Author
Listed:
- Arthur Mensch
- Julien Mairal
- Bertrand Thirion
- Gaël Varoquaux
Abstract
Cognitive brain imaging is accumulating datasets about the neural substrate of many different mental processes. Yet, most studies are based on few subjects and have low statistical power. Analyzing data across studies could bring more statistical power; yet the current brain-imaging analytic framework cannot be used at scale as it requires casting all cognitive tasks in a unified theoretical framework. We introduce a new methodology to analyze brain responses across tasks without a joint model of the psychological processes. The method boosts statistical power in small studies with specific cognitive focus by analyzing them jointly with large studies that probe less focal mental processes. Our approach improves decoding performance for 80% of 35 widely-different functional-imaging studies. It finds commonalities across tasks in a data-driven way, via common brain representations that predict mental processes. These are brain networks tuned to psychological manipulations. They outline interpretable and plausible brain structures. The extracted networks have been made available; they can be readily reused in new neuro-imaging studies. We provide a multi-study decoding tool to adapt to new data.Author summary: Brain-imaging findings in cognitive neuroscience often have low statistical power, despite the availability of functional imaging data across hundreds of studies.

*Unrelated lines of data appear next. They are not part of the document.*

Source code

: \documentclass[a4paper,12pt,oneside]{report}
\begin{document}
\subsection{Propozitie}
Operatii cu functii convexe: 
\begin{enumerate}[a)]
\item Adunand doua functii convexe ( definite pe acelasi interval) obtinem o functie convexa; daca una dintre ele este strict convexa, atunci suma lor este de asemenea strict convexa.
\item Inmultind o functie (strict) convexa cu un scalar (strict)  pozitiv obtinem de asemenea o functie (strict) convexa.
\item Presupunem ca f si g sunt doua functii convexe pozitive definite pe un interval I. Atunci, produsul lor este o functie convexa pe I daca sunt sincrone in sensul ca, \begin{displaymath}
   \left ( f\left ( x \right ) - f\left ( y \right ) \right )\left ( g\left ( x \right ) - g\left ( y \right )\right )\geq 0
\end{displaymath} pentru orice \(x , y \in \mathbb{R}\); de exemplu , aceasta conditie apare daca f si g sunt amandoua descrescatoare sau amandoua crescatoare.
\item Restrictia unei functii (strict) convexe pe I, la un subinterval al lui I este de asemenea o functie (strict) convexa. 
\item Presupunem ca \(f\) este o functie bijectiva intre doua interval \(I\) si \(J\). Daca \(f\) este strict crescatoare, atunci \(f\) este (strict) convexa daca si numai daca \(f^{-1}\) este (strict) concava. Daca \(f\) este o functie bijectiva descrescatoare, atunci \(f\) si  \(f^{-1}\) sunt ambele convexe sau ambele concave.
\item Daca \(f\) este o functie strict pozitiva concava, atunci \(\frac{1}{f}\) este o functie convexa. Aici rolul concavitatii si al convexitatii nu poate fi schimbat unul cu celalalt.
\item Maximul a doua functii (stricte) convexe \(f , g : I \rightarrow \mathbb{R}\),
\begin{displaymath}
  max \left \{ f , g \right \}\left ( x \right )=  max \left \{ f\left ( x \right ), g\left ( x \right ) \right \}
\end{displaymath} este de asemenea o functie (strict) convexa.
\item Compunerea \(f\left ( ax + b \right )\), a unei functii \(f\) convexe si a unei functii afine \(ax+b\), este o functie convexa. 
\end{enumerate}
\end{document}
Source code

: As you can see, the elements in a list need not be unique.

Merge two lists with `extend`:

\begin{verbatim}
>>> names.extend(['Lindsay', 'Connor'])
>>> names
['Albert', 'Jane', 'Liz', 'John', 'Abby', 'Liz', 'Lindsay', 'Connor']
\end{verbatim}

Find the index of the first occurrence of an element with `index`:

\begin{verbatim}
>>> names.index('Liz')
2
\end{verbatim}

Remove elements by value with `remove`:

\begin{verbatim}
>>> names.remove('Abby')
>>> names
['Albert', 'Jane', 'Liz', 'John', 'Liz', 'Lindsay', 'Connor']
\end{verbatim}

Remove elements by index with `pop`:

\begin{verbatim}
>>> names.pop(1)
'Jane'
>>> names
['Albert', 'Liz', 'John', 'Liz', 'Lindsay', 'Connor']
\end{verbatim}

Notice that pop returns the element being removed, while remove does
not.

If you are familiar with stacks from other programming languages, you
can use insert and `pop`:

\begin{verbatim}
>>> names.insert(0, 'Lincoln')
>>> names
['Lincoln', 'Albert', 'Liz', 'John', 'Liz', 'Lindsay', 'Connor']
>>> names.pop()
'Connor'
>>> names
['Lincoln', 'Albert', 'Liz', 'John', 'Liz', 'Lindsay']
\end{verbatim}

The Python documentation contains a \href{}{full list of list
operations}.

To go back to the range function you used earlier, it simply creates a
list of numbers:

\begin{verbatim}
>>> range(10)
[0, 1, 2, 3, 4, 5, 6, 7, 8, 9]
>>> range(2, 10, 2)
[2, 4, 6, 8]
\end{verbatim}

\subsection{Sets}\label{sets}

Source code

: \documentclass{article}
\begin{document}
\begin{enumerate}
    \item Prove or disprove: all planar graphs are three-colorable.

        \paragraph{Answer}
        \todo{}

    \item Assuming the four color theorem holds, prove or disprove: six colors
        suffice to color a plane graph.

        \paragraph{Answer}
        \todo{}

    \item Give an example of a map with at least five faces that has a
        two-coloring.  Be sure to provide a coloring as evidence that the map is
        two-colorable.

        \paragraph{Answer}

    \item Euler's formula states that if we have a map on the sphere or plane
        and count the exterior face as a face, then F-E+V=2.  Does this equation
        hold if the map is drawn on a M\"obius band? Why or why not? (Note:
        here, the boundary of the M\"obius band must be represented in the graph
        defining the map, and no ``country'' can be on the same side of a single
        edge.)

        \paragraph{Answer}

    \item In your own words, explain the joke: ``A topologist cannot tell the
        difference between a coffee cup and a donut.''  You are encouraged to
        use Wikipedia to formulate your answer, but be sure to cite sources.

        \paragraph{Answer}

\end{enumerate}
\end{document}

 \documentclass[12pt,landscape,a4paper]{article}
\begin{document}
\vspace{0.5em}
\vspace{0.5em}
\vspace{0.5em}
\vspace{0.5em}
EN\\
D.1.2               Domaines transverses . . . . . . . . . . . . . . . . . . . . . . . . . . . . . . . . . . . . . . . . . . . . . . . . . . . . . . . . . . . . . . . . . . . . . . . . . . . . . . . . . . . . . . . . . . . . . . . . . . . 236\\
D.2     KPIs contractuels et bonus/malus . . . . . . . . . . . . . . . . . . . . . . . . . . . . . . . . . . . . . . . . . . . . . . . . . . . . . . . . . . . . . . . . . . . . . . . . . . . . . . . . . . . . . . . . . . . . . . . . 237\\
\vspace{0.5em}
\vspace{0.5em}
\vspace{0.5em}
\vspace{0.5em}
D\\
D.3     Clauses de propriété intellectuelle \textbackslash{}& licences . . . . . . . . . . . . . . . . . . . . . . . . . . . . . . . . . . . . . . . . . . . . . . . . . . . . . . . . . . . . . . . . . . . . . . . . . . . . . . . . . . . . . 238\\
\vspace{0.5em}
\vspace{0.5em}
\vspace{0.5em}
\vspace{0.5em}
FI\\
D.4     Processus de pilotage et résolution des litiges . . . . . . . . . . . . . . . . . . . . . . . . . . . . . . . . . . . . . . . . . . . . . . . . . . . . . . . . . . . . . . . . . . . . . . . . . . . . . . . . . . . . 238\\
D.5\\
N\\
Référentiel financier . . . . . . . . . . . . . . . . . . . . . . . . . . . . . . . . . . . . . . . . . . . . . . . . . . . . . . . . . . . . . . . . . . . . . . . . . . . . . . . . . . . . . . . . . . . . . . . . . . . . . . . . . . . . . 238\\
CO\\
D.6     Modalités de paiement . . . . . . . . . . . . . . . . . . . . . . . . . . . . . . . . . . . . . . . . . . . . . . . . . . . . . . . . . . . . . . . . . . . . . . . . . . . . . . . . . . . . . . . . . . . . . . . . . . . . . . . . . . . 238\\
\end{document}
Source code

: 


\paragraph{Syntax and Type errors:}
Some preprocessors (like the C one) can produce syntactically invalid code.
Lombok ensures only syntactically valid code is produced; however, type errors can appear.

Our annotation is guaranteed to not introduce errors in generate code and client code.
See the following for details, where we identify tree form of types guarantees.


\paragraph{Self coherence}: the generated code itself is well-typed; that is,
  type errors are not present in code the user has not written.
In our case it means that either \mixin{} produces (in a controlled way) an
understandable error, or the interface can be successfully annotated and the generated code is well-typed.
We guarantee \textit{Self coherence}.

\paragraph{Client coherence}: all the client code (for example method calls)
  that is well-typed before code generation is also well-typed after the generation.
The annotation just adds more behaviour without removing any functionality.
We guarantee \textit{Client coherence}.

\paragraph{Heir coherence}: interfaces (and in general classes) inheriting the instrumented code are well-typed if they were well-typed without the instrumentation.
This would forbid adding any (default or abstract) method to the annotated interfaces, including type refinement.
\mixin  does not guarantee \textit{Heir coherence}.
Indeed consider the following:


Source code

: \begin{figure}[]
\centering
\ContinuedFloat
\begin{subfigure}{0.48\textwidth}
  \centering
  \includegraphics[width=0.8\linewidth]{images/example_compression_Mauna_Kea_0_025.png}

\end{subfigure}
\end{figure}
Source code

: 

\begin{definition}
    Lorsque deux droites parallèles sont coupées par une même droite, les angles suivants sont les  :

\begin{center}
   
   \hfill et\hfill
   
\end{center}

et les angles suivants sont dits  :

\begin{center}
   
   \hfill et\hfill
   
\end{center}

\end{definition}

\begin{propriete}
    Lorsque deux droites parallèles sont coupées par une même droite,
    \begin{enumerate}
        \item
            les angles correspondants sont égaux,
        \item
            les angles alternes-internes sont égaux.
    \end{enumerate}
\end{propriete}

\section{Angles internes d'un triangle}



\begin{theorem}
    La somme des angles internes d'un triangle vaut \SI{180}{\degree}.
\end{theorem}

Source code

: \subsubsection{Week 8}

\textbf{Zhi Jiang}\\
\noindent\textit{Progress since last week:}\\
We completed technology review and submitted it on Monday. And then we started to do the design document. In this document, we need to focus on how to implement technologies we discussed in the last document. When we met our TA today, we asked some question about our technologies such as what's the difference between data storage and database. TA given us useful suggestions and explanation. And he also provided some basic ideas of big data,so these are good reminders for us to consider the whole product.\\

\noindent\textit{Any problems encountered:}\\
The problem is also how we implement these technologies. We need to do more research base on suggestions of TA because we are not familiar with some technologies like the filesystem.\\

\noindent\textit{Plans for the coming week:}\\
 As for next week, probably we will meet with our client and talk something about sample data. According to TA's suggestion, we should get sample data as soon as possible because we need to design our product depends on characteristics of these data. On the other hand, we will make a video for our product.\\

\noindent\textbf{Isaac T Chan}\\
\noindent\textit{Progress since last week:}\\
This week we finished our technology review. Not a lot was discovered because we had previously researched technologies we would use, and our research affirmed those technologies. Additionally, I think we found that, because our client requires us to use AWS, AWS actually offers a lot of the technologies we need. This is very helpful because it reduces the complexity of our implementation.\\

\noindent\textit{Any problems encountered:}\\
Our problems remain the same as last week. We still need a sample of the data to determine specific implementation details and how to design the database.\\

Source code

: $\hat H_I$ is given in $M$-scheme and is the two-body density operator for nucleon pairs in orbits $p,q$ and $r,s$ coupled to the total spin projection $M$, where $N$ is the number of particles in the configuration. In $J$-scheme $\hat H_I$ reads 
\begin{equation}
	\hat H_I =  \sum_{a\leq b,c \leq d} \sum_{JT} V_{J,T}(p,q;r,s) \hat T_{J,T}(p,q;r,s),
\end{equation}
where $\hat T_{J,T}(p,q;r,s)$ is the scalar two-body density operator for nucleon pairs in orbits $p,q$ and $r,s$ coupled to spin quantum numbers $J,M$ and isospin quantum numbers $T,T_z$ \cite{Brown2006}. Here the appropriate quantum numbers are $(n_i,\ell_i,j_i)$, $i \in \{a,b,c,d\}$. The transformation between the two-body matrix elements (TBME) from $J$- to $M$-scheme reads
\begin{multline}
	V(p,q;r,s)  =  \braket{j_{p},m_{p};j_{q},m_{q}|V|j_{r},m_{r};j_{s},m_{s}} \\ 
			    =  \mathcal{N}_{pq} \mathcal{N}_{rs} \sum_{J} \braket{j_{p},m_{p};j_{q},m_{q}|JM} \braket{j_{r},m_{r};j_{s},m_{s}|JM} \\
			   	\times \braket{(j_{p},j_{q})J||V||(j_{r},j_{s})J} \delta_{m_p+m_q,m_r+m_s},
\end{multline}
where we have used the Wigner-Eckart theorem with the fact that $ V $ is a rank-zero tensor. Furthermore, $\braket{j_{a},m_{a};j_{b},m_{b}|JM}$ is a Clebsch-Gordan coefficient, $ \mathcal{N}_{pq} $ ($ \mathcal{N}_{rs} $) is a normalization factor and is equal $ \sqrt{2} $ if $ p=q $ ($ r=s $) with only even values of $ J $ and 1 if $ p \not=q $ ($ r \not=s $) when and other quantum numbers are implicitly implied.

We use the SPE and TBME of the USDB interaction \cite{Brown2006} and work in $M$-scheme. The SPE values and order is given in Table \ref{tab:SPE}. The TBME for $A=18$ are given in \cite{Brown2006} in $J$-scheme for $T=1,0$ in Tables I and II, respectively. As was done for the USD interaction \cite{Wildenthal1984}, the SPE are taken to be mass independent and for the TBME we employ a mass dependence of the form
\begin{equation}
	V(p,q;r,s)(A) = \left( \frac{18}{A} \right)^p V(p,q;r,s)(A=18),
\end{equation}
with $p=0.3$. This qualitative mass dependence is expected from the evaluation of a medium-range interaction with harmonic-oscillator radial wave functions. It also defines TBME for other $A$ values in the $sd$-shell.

Yet, with current analytic frameworks, combining data across studies that map responses to different tasks discards the nuances of the cognitive questions they ask. In this paper, we propose a new approach for fMRI analysis, where a predictive model is used to extract the shared information from many studies together, while respecting their original paradigms. Our method extracts cognitive representations that associate a wide variety of functions to specific brain structures. This provides quantitative improvements and cognitive insights when analyzing together 35 task-fMRI studies; the breadth of the functional data we consider is much higher than in previous work. Reusing the representations learned by our approach also improves statistical power in studies outside the training corpus.
Suggested Citation
Arthur Mensch & Julien Mairal & Bertrand Thirion & Gaël Varoquaux, 2021.
"Extracting representations of cognition across neuroimaging studies improves brain decoding,"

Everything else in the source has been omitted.